Abstract

The overall aim of this book is to outline and discuss ideas, methods and tools that will aid understanding of how context and decision-maker behaviour affect child welfare and protection and how such understanding might lead to improvements in such decision-making. It builds on a special issue of the journal Child Abuse and Neglect which was edited by four of the editors of this book in 2015 (Fluke et al., 2015).
The book draws heavily on the psychology of decision-making research literature together with research on decision making in child welfare and protection and is intended for academic researchers and graduate students in social work, psychology, pedagogy and related disciplines such as behavioural economics. It consists of fourteen chapters which are divided into five parts: (1) Frameworks and models in decision-making and judgment in child welfare and protection (2 chapters); (2) Methodology for the study of decision-making in child welfare and protection (2 chapters); (3) Ecological models of decision-making in child welfare and protection (6 chapters); (4) Decision-making in child welfare and protection practice(3 chapters); and (5) Future directions: implications for policy, practice and research (1 chapter written by the editors).
The book demonstrates that interest in this area and the amount of research and publications has increased considerably over the past few years. It also demonstrates that the focus of attention has moved on from being almost exclusively focused on assessment to a a wider concern with the ways that policies, biases, attitudes, and beliefs operate to create considerable variability in decision-making throughout the different systems of service delivery. It is the variability which is both of central interest and which has also acted to generate interest in this area of research. For an important feature of child welfare and protection systems is their variability when comparing countries, counties and even within local authorities, as has been noted for many years (for example Packman, 1968). As these chapters demonstrate there are many reasons for variability in decision-making, including variability between different caseworkers. Some of the causes of variability will be important and necessary because they reflect the particular context in which the decisions are made. However, the researchers here are keen to advance our ‘scientific exploration of sources of systematic variability’ (p. 302) in order to inform when variability is the appropriate response to differences in context and when it may be due to a lack of systematic use of information by practitioners, or to identify any other unwanted sources of variability.
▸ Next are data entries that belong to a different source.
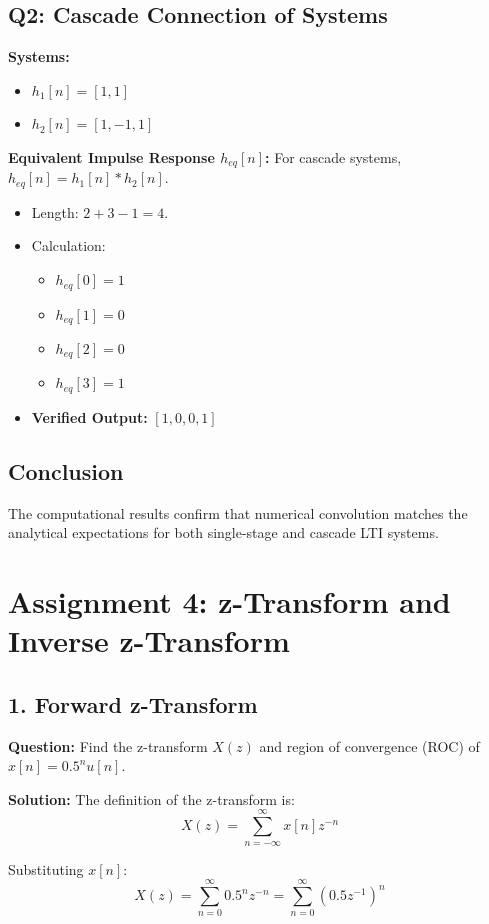 \documentclass[11pt, a4paper]{article}
\begin{document}
\subsection{Q2: Cascade Connection of Systems}
\textbf{Systems:}
\begin{itemize}
    \item $h_1[n] = [1, 1]$
    \item $h_2[n] = [1, -1, 1]$
\end{itemize}

\textbf{Equivalent Impulse Response $h_{eq}[n]$:}
For cascade systems, $h_{eq}[n] = h_1[n] * h_2[n]$.
\begin{itemize}
    \item Length: $2 + 3 - 1 = 4$.
    \item Calculation:
    \begin{itemize}
        \item $h_{eq}[0] = 1$
        \item $h_{eq}[1] = 0$
        \item $h_{eq}[2] = 0$
        \item $h_{eq}[3] = 1$
    \end{itemize}
    \item \textbf{Verified Output:} $[1, 0, 0, 1]$
\end{itemize}

\subsection{Conclusion}
The computational results confirm that numerical convolution matches the analytical expectations for both single-stage and cascade LTI systems.

\newpage
\section{Assignment 4: z-Transform and Inverse z-Transform}

\subsection{1. Forward z-Transform}
\textbf{Question:} Find the z-transform $X(z)$ and region of convergence (ROC) of $x[n] = 0.5^n u[n]$.

\textbf{Solution:}
The definition of the z-transform is:
$$X(z) = \sum_{n=-\infty}^{\infty} x[n] z^{-n}$$

Substituting $x[n]$:
$$X(z) = \sum_{n=0}^{\infty} 0.5^n z^{-n} = \sum_{n=0}^{\infty} (0.5 z^{-1})^n$$
\end{document}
The book provides a very useful and up to date overview of research and thinking in this area and one which is likely to witness further development over the next few years. However, the area is complex and some of it a little specialist and technical and the gaps in knowledge are still significant, so that, as the editors recognise, further work is needed. What seems to be lacking in the book is any serious engagement with some of the more sociological work on how decisions are made in child protection and their implications for children, parents, policy and practice (for example Dingwall et al., 1983; Fong, 2020). Such approaches adopt a range of different methodological approaches and would bring an added richness to our understanding.